Then: It helps Hillary, says Craig Crawford. She knew Bhutto. So that means, she's ..what? cool? qualified? In the girl's club? I want to point out tragically that she's dead, and knowing her is no longer helpful: press delete. Is it her husband or her rivals in her party who will lead it? Whom do you know in the new crowd of leaders who can rise up and take her place, Hill? Who does?
Then: It helps McCain, says Howard FIneman. He makes us feel secure, a variation of Giuliani. He's been there done that ("I had Musharaff on the phone three times today" -- a busy man - in the middle of an epic national crisis, on the phone with Biden and Edwards too). Very reassuring, until we remember him singing Bomb, Bomb Iran, to the tune of the Beach Boys' "Barbara Ann," and realize he will call only those over 60 he trusts, and that means Musharaff, the old ally who has gamed us to the hilt, and whose fake alliance almost tainted Bhutto will make him his boy toy too. There's no finding Osama in this whack-a-mole-sinkhole-of-cash strategy, as we've learned the hard way.

Then, Biden, (who the pundits forget to mention in their infinite punditry), whom it should help, but because being ready day one doesn't really count, the truly-ready-day-one guy, the brain trust of the democrats, who knows his foreign relations, isn't really in the running. I like Biden but he talks too much. This time, when he could be really helpful with some ideas, his name drops on Hardball, and kind of blows it, tells us an I told you so -- he'd personally warned Musharaff on her security, he'd warned him this could happen -- spoke to him three times last week -- she was a personal friend, he knows just what should happen, they should have elections in eleven days, even without a candidate. Rush elections in a state of panic without a candidate? That could just solidify and legitimize Musharraf! Oh dear. Think this through, Joe.

And Bill Richardson. He is the undiplomatic diplomat. Says the right thing wrong, afraid they won't hear. Musharraf must go. Of course this may be right. Do we say this today? Tomorrow! Maybe the Pakistanis should say this, at the ballot box, when they have someone to replace him.
Everything we touch in Pakistan we taint. Which is why we need unconventional wisdom. We almost tainted Bhutto trying to ally her with our boy, Musharraf. We talk with our money.

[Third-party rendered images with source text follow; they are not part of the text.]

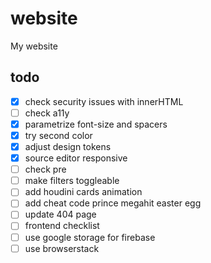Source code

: # website

My website

## todo

- [x] check security issues with innerHTML
- [ ] check a11y
- [x] parametrize font-size and spacers
- [x] try second color
- [x] adjust design tokens
- [x] source editor responsive
- [ ] check pre
- [ ] make filters toggleable
- [ ] add houdini cards animation
- [ ] add cheat code prince megahit easter egg
- [ ] update 404 page
- [ ] frontend checklist
- [ ] use google storage for firebase
- [ ] use browserstack
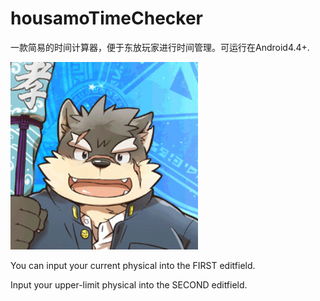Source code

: # housamoTimeChecker
一款简易的时间计算器，便于东放玩家进行时间管理。可运行在Android4.4+. 

<img width="300" height="300" src="https://github.com/AriizumiKW/housamoTimeChecker/blob/master/README_PIC.jpg"/>

You can input your current physical into the FIRST editfield.

Input your upper-limit physical into the SECOND editfield.
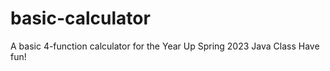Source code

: # basic-calculator
A basic 4-function calculator for the Year Up Spring 2023 Java Class
Have fun!  
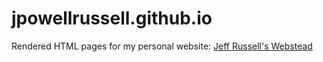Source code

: # jpowellrussell.github.io
Rendered HTML pages for my personal website: [Jeff Russell's Webstead](http://jpowellrussell.com)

Like you can't have anymore, until you let the head of the Supreme Court out of jail.

Watching the pundits talk and the candidates spin, makes me realize that Pakistan is like the movie business: a real pro admits nobody knows anything.

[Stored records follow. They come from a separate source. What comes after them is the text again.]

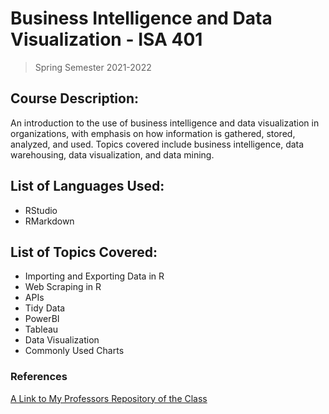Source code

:# Business Intelligence and Data Visualization - ISA 401
> Spring Semester 2021-2022

## Course Description:
An introduction to the use of business intelligence and data visualization in organizations, with emphasis on how information is gathered, stored, analyzed, and used. Topics covered include business intelligence, data warehousing, data visualization, and data mining.

## List of Languages Used:
- RStudio
- RMarkdown

## List of Topics Covered:
- Importing and Exporting Data in R
- Web Scraping in R
- APIs
- Tidy Data
- PowerBI
- Tableau
- Data Visualization
- Commonly Used Charts

### References
[A Link to My Professors Repository of the Class](https://github.com/fmegahed/isa401)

So having a worldview not based on fear of the other, having wisdom and the ability to look at a situation with fresh eyes -- the very things Obama has run on, are his advantages here, yet the pundits run from him at the first call of international turmoil. When as a new event threatens to frighten us, Obama feels to me to be exactly what America needs at a time like this; hopefully our voters are smarter than our pundits.

The Bush-Cheney response of meeting fear with greater fear, to meet anarchy with belligerence and control, the delusion that we can control the outcomes of elections in countries we refuse to understand, have taught us the deepest meaning of unintended consequences. Because fear is not a reason to create more fear, but to create more understanding.

Our experience of and in Pakistan has been all wrong. To rely on past patterns would be to show we have learned nothing as a nation these past eight years, and do not know how to begin anew, and are bound, like the Flying Dutchman, to reach for the stars, but be tied to the ground by our baser instincts.